◆ EXERCISE ◆
Extract each line from the entries below that has the string "biber" in it.

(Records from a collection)
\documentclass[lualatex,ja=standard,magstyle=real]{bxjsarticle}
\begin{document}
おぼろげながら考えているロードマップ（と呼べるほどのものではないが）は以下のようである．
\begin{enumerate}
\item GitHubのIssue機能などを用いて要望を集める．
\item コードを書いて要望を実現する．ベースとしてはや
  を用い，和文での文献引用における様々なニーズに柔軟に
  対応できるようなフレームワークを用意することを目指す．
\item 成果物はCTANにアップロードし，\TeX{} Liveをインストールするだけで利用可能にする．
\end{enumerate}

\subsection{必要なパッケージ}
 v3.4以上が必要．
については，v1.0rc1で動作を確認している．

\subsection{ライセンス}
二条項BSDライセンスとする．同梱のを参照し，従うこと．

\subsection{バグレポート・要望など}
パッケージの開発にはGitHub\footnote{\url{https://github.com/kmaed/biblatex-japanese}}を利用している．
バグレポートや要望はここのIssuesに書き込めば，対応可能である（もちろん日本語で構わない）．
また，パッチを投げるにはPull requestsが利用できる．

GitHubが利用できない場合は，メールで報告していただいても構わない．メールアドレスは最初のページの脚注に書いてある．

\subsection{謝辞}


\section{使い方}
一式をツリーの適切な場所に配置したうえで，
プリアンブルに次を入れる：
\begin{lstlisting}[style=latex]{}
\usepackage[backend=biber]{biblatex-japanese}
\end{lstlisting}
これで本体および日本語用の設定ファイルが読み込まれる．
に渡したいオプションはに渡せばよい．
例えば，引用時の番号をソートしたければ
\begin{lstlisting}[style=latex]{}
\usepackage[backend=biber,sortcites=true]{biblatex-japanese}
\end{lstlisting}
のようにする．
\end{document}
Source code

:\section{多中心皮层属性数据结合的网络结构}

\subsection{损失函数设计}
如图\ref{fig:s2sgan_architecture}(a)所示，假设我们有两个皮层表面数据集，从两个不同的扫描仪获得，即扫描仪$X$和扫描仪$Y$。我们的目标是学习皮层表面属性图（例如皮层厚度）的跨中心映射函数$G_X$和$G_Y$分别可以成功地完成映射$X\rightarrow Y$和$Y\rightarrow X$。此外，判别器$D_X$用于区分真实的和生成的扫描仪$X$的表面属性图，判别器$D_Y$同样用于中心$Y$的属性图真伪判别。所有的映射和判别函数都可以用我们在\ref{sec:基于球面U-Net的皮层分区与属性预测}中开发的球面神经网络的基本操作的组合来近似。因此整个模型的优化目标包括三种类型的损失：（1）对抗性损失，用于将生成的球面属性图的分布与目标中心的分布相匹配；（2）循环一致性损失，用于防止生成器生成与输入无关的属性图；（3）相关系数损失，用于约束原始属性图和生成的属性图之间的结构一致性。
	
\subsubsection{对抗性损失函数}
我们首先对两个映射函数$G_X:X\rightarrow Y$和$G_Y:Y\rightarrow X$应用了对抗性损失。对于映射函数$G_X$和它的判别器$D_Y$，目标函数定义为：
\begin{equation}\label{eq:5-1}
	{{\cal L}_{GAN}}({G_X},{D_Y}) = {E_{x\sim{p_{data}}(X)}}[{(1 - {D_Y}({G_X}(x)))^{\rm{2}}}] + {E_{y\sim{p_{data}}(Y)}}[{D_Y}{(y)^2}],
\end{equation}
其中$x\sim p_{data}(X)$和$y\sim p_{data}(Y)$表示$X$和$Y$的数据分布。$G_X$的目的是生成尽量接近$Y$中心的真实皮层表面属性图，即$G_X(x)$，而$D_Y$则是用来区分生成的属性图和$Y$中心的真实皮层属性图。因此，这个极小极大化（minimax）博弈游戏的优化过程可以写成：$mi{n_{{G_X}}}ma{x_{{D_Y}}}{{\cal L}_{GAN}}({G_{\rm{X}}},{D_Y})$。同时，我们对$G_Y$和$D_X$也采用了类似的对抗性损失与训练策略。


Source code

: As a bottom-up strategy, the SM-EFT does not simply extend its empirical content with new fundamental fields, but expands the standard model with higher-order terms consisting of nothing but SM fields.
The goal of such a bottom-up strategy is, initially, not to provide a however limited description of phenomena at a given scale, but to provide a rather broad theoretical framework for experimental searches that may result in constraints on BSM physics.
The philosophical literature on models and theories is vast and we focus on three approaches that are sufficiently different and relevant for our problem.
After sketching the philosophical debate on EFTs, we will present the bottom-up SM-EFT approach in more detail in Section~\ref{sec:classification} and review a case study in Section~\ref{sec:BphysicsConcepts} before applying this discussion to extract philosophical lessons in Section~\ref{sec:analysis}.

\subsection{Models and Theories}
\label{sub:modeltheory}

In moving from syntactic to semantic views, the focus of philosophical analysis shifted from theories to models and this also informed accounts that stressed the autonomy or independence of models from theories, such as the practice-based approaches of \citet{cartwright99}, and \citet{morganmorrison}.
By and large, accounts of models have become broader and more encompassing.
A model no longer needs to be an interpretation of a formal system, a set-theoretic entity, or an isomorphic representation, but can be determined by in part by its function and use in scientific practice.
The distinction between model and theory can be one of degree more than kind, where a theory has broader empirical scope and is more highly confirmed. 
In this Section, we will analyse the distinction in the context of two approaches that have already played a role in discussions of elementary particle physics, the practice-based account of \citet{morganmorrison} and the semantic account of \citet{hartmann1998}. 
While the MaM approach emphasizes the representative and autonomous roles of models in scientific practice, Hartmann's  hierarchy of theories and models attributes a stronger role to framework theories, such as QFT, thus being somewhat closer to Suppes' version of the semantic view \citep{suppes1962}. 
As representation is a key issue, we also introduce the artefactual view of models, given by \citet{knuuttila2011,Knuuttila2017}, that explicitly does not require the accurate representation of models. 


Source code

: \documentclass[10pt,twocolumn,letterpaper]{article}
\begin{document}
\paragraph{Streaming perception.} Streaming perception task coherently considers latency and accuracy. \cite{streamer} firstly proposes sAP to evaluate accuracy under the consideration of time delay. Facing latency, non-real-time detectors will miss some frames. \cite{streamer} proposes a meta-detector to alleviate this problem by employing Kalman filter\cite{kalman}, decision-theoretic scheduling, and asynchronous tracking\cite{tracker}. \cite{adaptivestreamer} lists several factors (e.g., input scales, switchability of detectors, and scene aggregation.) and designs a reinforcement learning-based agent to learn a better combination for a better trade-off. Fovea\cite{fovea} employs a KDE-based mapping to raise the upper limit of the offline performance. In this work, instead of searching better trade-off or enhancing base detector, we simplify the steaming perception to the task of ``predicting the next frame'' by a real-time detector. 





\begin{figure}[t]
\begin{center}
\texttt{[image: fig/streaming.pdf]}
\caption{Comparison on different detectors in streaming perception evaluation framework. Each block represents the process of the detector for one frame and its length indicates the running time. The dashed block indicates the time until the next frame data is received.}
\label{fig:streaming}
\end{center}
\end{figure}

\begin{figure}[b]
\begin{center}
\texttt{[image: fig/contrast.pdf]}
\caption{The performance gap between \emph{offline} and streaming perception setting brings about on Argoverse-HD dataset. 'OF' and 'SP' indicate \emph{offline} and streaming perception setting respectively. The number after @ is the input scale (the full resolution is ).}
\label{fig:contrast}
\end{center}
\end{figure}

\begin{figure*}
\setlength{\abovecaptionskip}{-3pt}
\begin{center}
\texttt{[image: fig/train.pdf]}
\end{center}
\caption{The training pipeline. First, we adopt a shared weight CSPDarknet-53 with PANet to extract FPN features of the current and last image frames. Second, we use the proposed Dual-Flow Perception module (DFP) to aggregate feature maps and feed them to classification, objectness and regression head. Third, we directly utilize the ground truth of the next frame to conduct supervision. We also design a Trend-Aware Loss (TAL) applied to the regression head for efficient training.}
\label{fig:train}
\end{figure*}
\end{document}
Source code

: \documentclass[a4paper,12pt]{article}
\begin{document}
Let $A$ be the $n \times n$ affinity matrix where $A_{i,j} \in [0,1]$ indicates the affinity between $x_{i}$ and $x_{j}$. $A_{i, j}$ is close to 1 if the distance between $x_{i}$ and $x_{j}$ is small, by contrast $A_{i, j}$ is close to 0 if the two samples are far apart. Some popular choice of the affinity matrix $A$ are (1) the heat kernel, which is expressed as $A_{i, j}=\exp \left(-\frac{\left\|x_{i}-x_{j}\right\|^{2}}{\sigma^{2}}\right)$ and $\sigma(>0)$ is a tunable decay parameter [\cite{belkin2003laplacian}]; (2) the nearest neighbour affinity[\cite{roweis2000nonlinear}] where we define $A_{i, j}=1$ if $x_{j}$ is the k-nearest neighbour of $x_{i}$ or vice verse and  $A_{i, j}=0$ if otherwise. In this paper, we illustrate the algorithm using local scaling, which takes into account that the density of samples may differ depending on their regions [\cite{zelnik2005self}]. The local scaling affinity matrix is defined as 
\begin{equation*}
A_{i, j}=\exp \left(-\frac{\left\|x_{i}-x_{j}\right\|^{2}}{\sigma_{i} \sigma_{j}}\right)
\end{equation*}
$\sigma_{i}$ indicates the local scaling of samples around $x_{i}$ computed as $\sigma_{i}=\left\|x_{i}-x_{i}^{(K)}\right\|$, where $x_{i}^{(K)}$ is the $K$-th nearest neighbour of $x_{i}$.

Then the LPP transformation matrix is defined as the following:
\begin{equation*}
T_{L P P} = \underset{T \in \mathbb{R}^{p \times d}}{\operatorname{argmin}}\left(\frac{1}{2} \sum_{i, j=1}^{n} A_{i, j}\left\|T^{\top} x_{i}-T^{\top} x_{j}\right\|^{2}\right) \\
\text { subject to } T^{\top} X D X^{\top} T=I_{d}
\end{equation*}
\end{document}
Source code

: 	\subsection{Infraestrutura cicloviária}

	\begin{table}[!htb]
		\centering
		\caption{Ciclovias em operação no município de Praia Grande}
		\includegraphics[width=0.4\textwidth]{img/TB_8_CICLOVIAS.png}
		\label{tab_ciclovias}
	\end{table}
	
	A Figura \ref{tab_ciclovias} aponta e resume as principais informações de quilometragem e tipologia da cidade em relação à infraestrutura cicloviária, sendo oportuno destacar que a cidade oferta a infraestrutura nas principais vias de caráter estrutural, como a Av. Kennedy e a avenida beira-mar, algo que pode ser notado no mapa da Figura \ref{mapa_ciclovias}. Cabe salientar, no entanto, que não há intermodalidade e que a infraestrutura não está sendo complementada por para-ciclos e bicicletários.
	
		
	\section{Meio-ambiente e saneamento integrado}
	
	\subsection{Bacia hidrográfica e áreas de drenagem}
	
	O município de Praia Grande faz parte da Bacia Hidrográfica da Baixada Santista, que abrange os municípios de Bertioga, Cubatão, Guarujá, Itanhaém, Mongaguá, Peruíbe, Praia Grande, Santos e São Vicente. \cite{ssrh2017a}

◆ THE ANSWER ◆
\usepackage[backend=biber]{biblatex-japanese}
\usepackage[backend=biber,sortcites=true]{biblatex-japanese}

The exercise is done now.